PROBLEM DESCRIPTION
Answer with one number only: how many lines in the material contain "respect".
=== Section Start ===
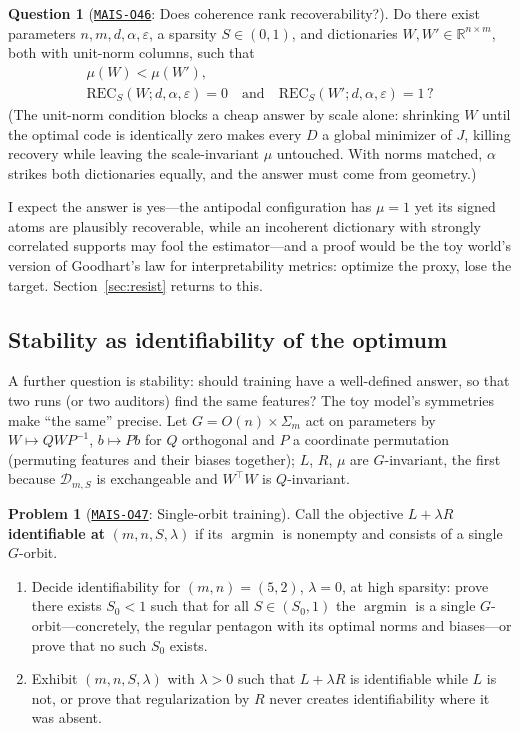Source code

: \documentclass[11pt]{amsart}
\newcommand{\Oid}[1]{\href{https://github.com/lionellevine/MAIS/blob/main/open-problems/MAIS-O#1.md}{\texttt{MAIS-O#1}}}
\theoremstyle{plain}
\theoremstyle{definition}
\newtheorem{problem}[theorem]{Problem}
\newtheorem{question}[theorem]{Question}
\newcommand{\R}{\mathbb{R}}
\begin{document}
\begin{question}[\Oid{46}: Does coherence rank recoverability?]\label{q:goodhart}
Do there exist parameters $n,m,d,\alpha,\varepsilon$, a sparsity $S\in(0,1)$, and dictionaries $W,W'\in\R^{n\times m}$, both with unit-norm columns, such that
\[
\begin{gathered}
\mu(W)<\mu(W'),\\
\mathrm{REC}_S(W;d,\alpha,\varepsilon)=0
\quad\text{and}\quad
\mathrm{REC}_S(W';d,\alpha,\varepsilon)=1\,?
\end{gathered}
\]
(The unit-norm condition blocks a cheap answer by scale alone: shrinking $W$ until the optimal code is identically zero makes every $D$ a global minimizer of $J$, killing recovery while leaving the scale-invariant $\mu$ untouched. With norms matched, $\alpha$ strikes both dictionaries equally, and the answer must come from geometry.)
\end{question}

I expect the answer is yes---the antipodal configuration has $\mu=1$ yet its signed atoms are plausibly recoverable, while an incoherent dictionary with strongly correlated supports may fool the estimator---and a proof would be the toy world's version of Goodhart's law for interpretability metrics: optimize the proxy, lose the target. Section~\ref{sec:resist} returns to this.

\subsection{Stability as identifiability of the optimum}

A further question is stability: should training have a well-defined answer, so that two runs (or two auditors) find the same features? The toy model's symmetries make ``the same'' precise. Let $G = O(n)\times \Sigma_m$ act on parameters by $W\mapsto QW P^{-1}$, $b \mapsto Pb$ for $Q$ orthogonal and $P$ a coordinate permutation (permuting features and their biases together); $L$, $R$, $\mu$ are $G$-invariant, the first because $\mathcal D_{m,S}$ is exchangeable and $W^\top W$ is $Q$-invariant.

\begin{problem}[\Oid{47}: Single-orbit training]\label{prob:orbit}
Call the objective $L+\lambda R$ \textbf{identifiable at} $(m,n,S,\lambda)$ if its $\operatorname{argmin}$ is nonempty and consists of a single $G$-orbit.
\begin{enumerate}
\item Decide identifiability for $(m,n)=(5,2)$, $\lambda=0$, at high sparsity: prove there exists $S_0<1$ such that for all $S\in(S_0,1)$ the $\operatorname{argmin}$ is a single $G$-orbit---concretely, the regular pentagon with its optimal norms and biases---or prove that no such $S_0$ exists.
\item Exhibit $(m,n,S,\lambda)$ with $\lambda>0$ such that $L+\lambda R$ is identifiable while $L$ is not, or prove that regularization by $R$ never creates identifiability where it was absent.
\end{enumerate}
\end{problem}
\end{document}
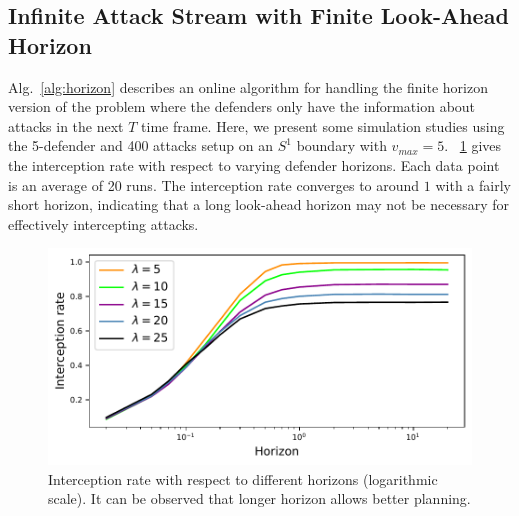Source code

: \subsection{Infinite Attack Stream with Finite Look-Ahead Horizon}
Alg.~\ref{alg:horizon} describes an online \ours algorithm for handling the finite horizon version of the problem where the defenders only have the information about attacks in the next $T$ time frame.
Here, we present some simulation studies using the 5-defender and 400 attacks setup on an $S^1$ boundary with $v_{max} = 5$. ~\ref{fig:horizon} gives the interception rate with respect to varying defender horizons. Each data point is an average of 20 runs. The interception rate converges to around $1$ with a fairly short horizon, indicating that a long look-ahead horizon may not be necessary for effectively intercepting attacks.
\begin{figure}
    \vspace{-1mm}
    \centering
    \includegraphics[width=0.98\linewidth]{chapters/pd/fig/horizon.pdf}
    \vspace{-2mm}
    \caption{Interception rate with respect to different horizons (logarithmic scale). It can be observed that longer horizon allows better planning.}
    \label{fig:horizon}
    \vspace{-3mm}
\end{figure}

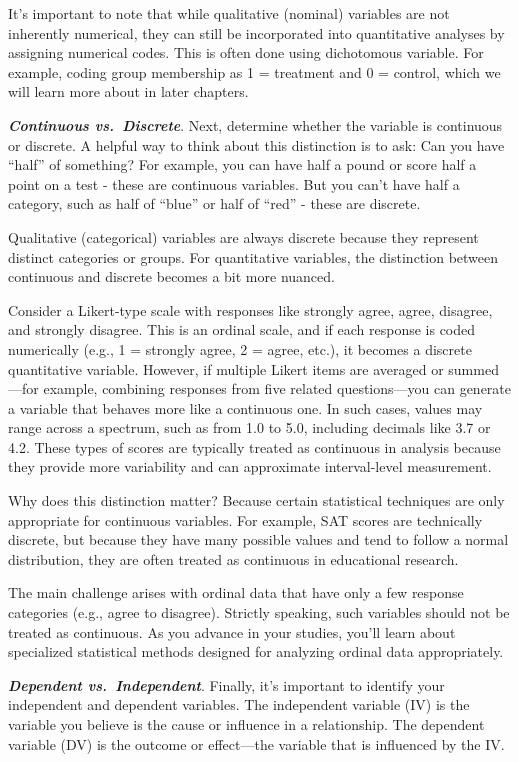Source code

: \documentclass[
  letterpaper,
  DIV=11,
  numbers=noendperiod]{scrreprt}
\begin{document}
It's important to note that while qualitative (nominal) variables are
not inherently numerical, they can still be incorporated into
quantitative analyses by assigning numerical codes. This is often done
using dichotomous variable. For example, coding group membership as 1 =
treatment and 0 = control, which we will learn more about in later
chapters.

\textbf{\emph{Continuous vs.~Discrete}}. Next, determine whether the
variable is continuous or discrete. A helpful way to think about this
distinction is to ask: Can you have ``half'' of something? For example,
you can have half a pound or score half a point on a test - these are
continuous variables. But you can't have half a category, such as half
of ``blue'' or half of ``red'' - these are discrete.

Qualitative (categorical) variables are always discrete because they
represent distinct categories or groups. For quantitative variables, the
distinction between continuous and discrete becomes a bit more nuanced.

Consider a Likert-type scale with responses like strongly agree, agree,
disagree, and strongly disagree. This is an ordinal scale, and if each
response is coded numerically (e.g., 1 = strongly agree, 2 = agree,
etc.), it becomes a discrete quantitative variable. However, if multiple
Likert items are averaged or summed---for example, combining responses
from five related questions---you can generate a variable that behaves
more like a continuous one. In such cases, values may range across a
spectrum, such as from 1.0 to 5.0, including decimals like 3.7 or 4.2.
These types of scores are typically treated as continuous in analysis
because they provide more variability and can approximate interval-level
measurement.

Why does this distinction matter? Because certain statistical techniques
are only appropriate for continuous variables. For example, SAT scores
are technically discrete, but because they have many possible values and
tend to follow a normal distribution, they are often treated as
continuous in educational research.

The main challenge arises with ordinal data that have only a few
response categories (e.g., agree to disagree). Strictly speaking, such
variables should not be treated as continuous. As you advance in your
studies, you'll learn about specialized statistical methods designed for
analyzing ordinal data appropriately.

\textbf{\emph{Dependent vs.~Independent}}. Finally, it's important to
identify your independent and dependent variables. The independent
variable (IV) is the variable you believe is the cause or influence in a
relationship. The dependent variable (DV) is the outcome or effect---the
variable that is influenced by the IV.
\end{document}
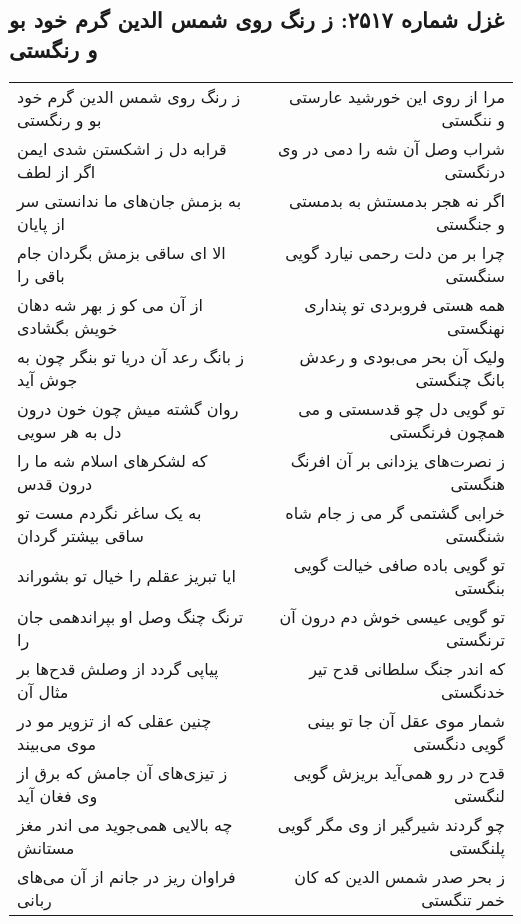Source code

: \begin{center}
\section*{غزل شماره ۲۵۱۷: ز رنگ روی شمس الدین گرم خود بو و رنگستی}
\label{sec:2517}
\begin{longtable}{l p{0.5cm} r}
ز رنگ روی شمس الدین گرم خود بو و رنگستی
&&
مرا از روی این خورشید عارستی و ننگستی
\\
قرابه دل ز اشکستن شدی ایمن اگر از لطف
&&
شراب وصل آن شه را دمی در وی درنگستی
\\
به بزمش جان‌های ما ندانستی سر از پایان
&&
اگر نه هجر بدمستش به بدمستی و جنگستی
\\
الا ای ساقی بزمش بگردان جام باقی را
&&
چرا بر من دلت رحمی نیارد گویی سنگستی
\\
از آن می کو ز بهر شه دهان خویش بگشادی
&&
همه هستی فروبردی تو پنداری نهنگستی
\\
ز بانگ رعد آن دریا تو بنگر چون به جوش آید
&&
ولیک آن بحر می‌بودی و رعدش بانگ چنگستی
\\
روان گشته میش چون خون درون دل به هر سویی
&&
تو گویی دل چو قدسستی و می همچون فرنگستی
\\
که لشکرهای اسلام شه ما را درون قدس
&&
ز نصرت‌های یزدانی بر آن افرنگ هنگستی
\\
به یک ساغر نگردم مست تو ساقی بیشتر گردان
&&
خرابی گشتمی گر می ز جام شاه شنگستی
\\
ایا تبریز عقلم را خیال تو بشوراند
&&
تو گویی باده صافی خیالت گویی بنگستی
\\
ترنگ چنگ وصل او بپراندهمی جان را
&&
تو گویی عیسی خوش دم درون آن ترنگستی
\\
پیاپی گردد از وصلش قدح‌ها بر مثال آن
&&
که اندر جنگ سلطانی قدح تیر خدنگستی
\\
چنین عقلی که از تزویر مو در موی می‌بیند
&&
شمار موی عقل آن جا تو بینی گویی دنگستی
\\
ز تیزی‌های آن جامش که برق از وی فغان آید
&&
قدح در رو همی‌آید بریزش گویی لنگستی
\\
چه بالایی همی‌جوید می اندر مغز مستانش
&&
چو گردند شیرگیر از وی مگر گویی پلنگستی
\\
فراوان ریز در جانم از آن می‌های ربانی
&&
ز بحر صدر شمس الدین که کان خمر تنگستی
\\
\end{longtable}
\end{center}
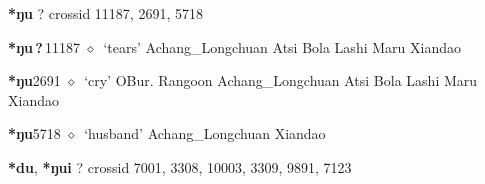\item
\textbf{*ŋu}
?
  {\tiny crossid 11187, 2691, 5718}
  \begin{list}{}{\leftmargin=1.5em \itemindent=-1.5em}
  \item {\footnotesize \textbf{*ŋu\,?\,}}{\tiny 11187}
         $\diamond$~`tears'
         Achang\_Longchuan 
\hspace{1ex}
         Atsi 
\hspace{1ex}
         Bola 
\hspace{1ex}
         Lashi 
\hspace{1ex}
         Maru 
\hspace{1ex}
         Xiandao 
  \item {\footnotesize \textbf{*ŋu}}{\tiny 2691}
\hspace{1ex}
         $\diamond$~`cry'
         OBur. 
\hspace{1ex}
         Rangoon 
\hspace{1ex}
         Achang\_Longchuan 
\hspace{1ex}
         Atsi 
\hspace{1ex}
         Bola 
\hspace{1ex}
         Lashi 
\hspace{1ex}
         Maru 
\hspace{1ex}
         Xiandao 
  \item {\footnotesize \textbf{*ŋu}}{\tiny 5718}
\hspace{1ex}
         $\diamond$~`husband'
         Achang\_Longchuan 
\hspace{1ex}
         Xiandao 
  \end{list}
\item
\textbf{*du}, \textbf{*ŋui}
?
  {\tiny crossid 7001, 3308, 10003, 3309, 9891, 7123}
=== Section End ===
RESPONSE
2